* _Work order_
Give all of the data again exactly as written, omitting every image.

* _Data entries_
[Start of section]
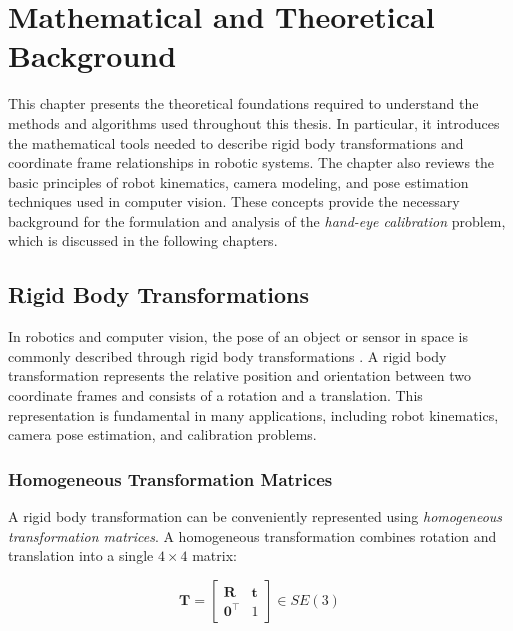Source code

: \chapter{Mathematical and Theoretical Background}
\label{sec:mathematical_and_theoretical_background}

This chapter presents the theoretical foundations required to understand the
methods and algorithms used throughout this thesis. In particular, it introduces
the mathematical tools needed to describe rigid body transformations and coordinate
frame relationships in robotic systems. The chapter also reviews the basic
principles of robot kinematics, camera modeling, and pose estimation techniques
used in computer vision. These concepts provide the necessary background for the
formulation and analysis of the \textit{hand-eye calibration} problem, which is
discussed in the following chapters.

\section{Rigid Body Transformations}
\label{sec:rigid_body}

In robotics and computer vision, the pose of an object or sensor in space is
commonly described through rigid body transformations \cite{craig2005introduction,
siciliano2009robotics}. A rigid body transformation represents the relative
position and orientation between two coordinate frames and consists of a rotation
and a translation. This representation is fundamental in many applications,
including robot kinematics, camera pose estimation, and calibration problems.


\subsection{Homogeneous Transformation Matrices}
\label{subsec:homogeneous}

A rigid body transformation can be conveniently represented using
\textit{homogeneous transformation matrices}. A homogeneous transformation
combines rotation and translation into a single $4\times 4$ matrix:

\begin{equation}
    \mathbf{T} =
    \begin{bmatrix}
        \mathbf{R} & \mathbf{t} \\
        \mathbf{0}^{\top} & 1
    \end{bmatrix}
    \in SE(3)
    \label{eq:homogeneous_transform}
\end{equation}

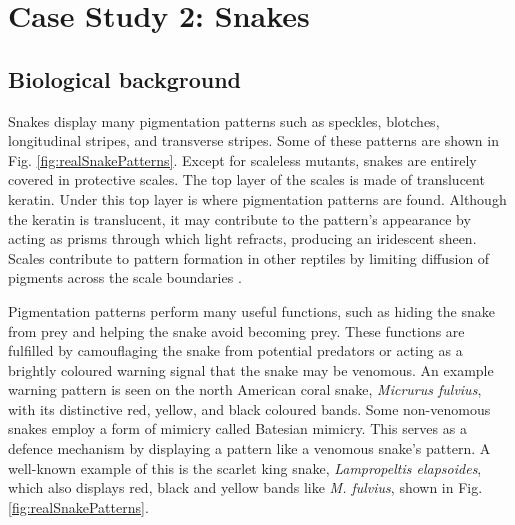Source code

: 

\chapter{Case Study 2: Snakes}

\section{Biological background}
Snakes display many pigmentation patterns such as speckles, blotches, longitudinal stripes, and transverse stripes. Some of these patterns are shown in Fig. \ref{fig:realSnakePatterns}. Except for scaleless mutants, snakes are entirely covered in protective scales. The top layer of the scales is made of translucent keratin. Under this top layer is where pigmentation patterns are found. Although the keratin is translucent, it may contribute to the pattern's appearance by acting as prisms through which light refracts, producing an iridescent sheen. Scales contribute to pattern formation in other reptiles by limiting diffusion of pigments across the scale boundaries \citep{manukyan2017}.

Pigmentation patterns perform many useful functions, such as hiding the snake from prey and helping the snake avoid becoming prey. These functions are fulfilled by camouflaging the snake from potential predators or acting as a brightly coloured warning signal that the snake may be venomous. An example warning pattern is seen on the north American coral snake, \textit{Micrurus fulvius}, with its distinctive red, yellow, and black coloured bands. Some non-venomous snakes employ a form of mimicry called Batesian mimicry. This serves as a defence mechanism by displaying a pattern like a venomous snake's pattern. A well-known example of this is the scarlet king snake, \textit{Lampropeltis elapsoides}, which also displays red, black and yellow bands like \textit{M. fulvius}, shown in Fig. \ref{fig:realSnakePatterns}.

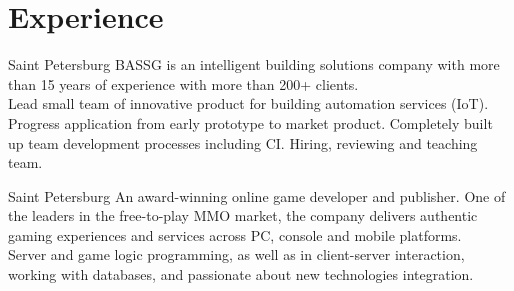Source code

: \documentclass[10pt,a4paper]{moderncv}
\begin{document}
  

  
                   
  

  

        
    
    \section{Experience}
    
    {Saint Petersburg}{
                BASSG is an intelligent building solutions company with more than 15 years of experience with more than 200+ clients.
            }{\\
            Lead small team of innovative product for building automation services (IoT). Progress application from early prototype to market product. Completely built up team development processes including CI. Hiring, reviewing and teaching team.
          \newline{}
    }

    {Saint Petersburg}{
                An award-winning online game developer and publisher. One of the leaders in the free-to-play MMO market, the company delivers authentic gaming experiences and services across PC, console and mobile platforms.
            }{\\
            Server and game logic programming, as well as in client-server interaction, working with databases, and passionate about new technologies integration.
          \newline{}
    \cvlistitem{}}
        
\end{document}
[End of section]
* _Response to the exercise_
Source code

: \chapter{Mathematical and Theoretical Background}
\label{sec:mathematical_and_theoretical_background}

This chapter presents the theoretical foundations required to understand the
methods and algorithms used throughout this thesis. In particular, it introduces
the mathematical tools needed to describe rigid body transformations and coordinate
frame relationships in robotic systems. The chapter also reviews the basic
principles of robot kinematics, camera modeling, and pose estimation techniques
used in computer vision. These concepts provide the necessary background for the
formulation and analysis of the \textit{hand-eye calibration} problem, which is
discussed in the following chapters.

\section{Rigid Body Transformations}
\label{sec:rigid_body}

In robotics and computer vision, the pose of an object or sensor in space is
commonly described through rigid body transformations \cite{craig2005introduction,
siciliano2009robotics}. A rigid body transformation represents the relative
position and orientation between two coordinate frames and consists of a rotation
and a translation. This representation is fundamental in many applications,
including robot kinematics, camera pose estimation, and calibration problems.


\subsection{Homogeneous Transformation Matrices}
\label{subsec:homogeneous}

A rigid body transformation can be conveniently represented using
\textit{homogeneous transformation matrices}. A homogeneous transformation
combines rotation and translation into a single $4\times 4$ matrix:

\begin{equation}
    \mathbf{T} =
    \begin{bmatrix}
        \mathbf{R} & \mathbf{t} \\
        \mathbf{0}^{\top} & 1
    \end{bmatrix}
    \in SE(3)
    \label{eq:homogeneous_transform}
\end{equation}

Source code

: 

\chapter{Case Study 2: Snakes}

\section{Biological background}
Snakes display many pigmentation patterns such as speckles, blotches, longitudinal stripes, and transverse stripes. Some of these patterns are shown in Fig. \ref{fig:realSnakePatterns}. Except for scaleless mutants, snakes are entirely covered in protective scales. The top layer of the scales is made of translucent keratin. Under this top layer is where pigmentation patterns are found. Although the keratin is translucent, it may contribute to the pattern's appearance by acting as prisms through which light refracts, producing an iridescent sheen. Scales contribute to pattern formation in other reptiles by limiting diffusion of pigments across the scale boundaries \citep{manukyan2017}.

Pigmentation patterns perform many useful functions, such as hiding the snake from prey and helping the snake avoid becoming prey. These functions are fulfilled by camouflaging the snake from potential predators or acting as a brightly coloured warning signal that the snake may be venomous. An example warning pattern is seen on the north American coral snake, \textit{Micrurus fulvius}, with its distinctive red, yellow, and black coloured bands. Some non-venomous snakes employ a form of mimicry called Batesian mimicry. This serves as a defence mechanism by displaying a pattern like a venomous snake's pattern. A well-known example of this is the scarlet king snake, \textit{Lampropeltis elapsoides}, which also displays red, black and yellow bands like \textit{M. fulvius}, shown in Fig. \ref{fig:realSnakePatterns}.

Source code

: \documentclass[10pt,a4paper]{moderncv}
\begin{document}
  

  
                   
  

  

        
    
    \section{Experience}
    
    {Saint Petersburg}{
                BASSG is an intelligent building solutions company with more than 15 years of experience with more than 200+ clients.
            }{\\
            Lead small team of innovative product for building automation services (IoT). Progress application from early prototype to market product. Completely built up team development processes including CI. Hiring, reviewing and teaching team.
          \newline{}
    }

    {Saint Petersburg}{
                An award-winning online game developer and publisher. One of the leaders in the free-to-play MMO market, the company delivers authentic gaming experiences and services across PC, console and mobile platforms.
            }{\\
            Server and game logic programming, as well as in client-server interaction, working with databases, and passionate about new technologies integration.
          \newline{}
    \cvlistitem{}}
        
\end{document}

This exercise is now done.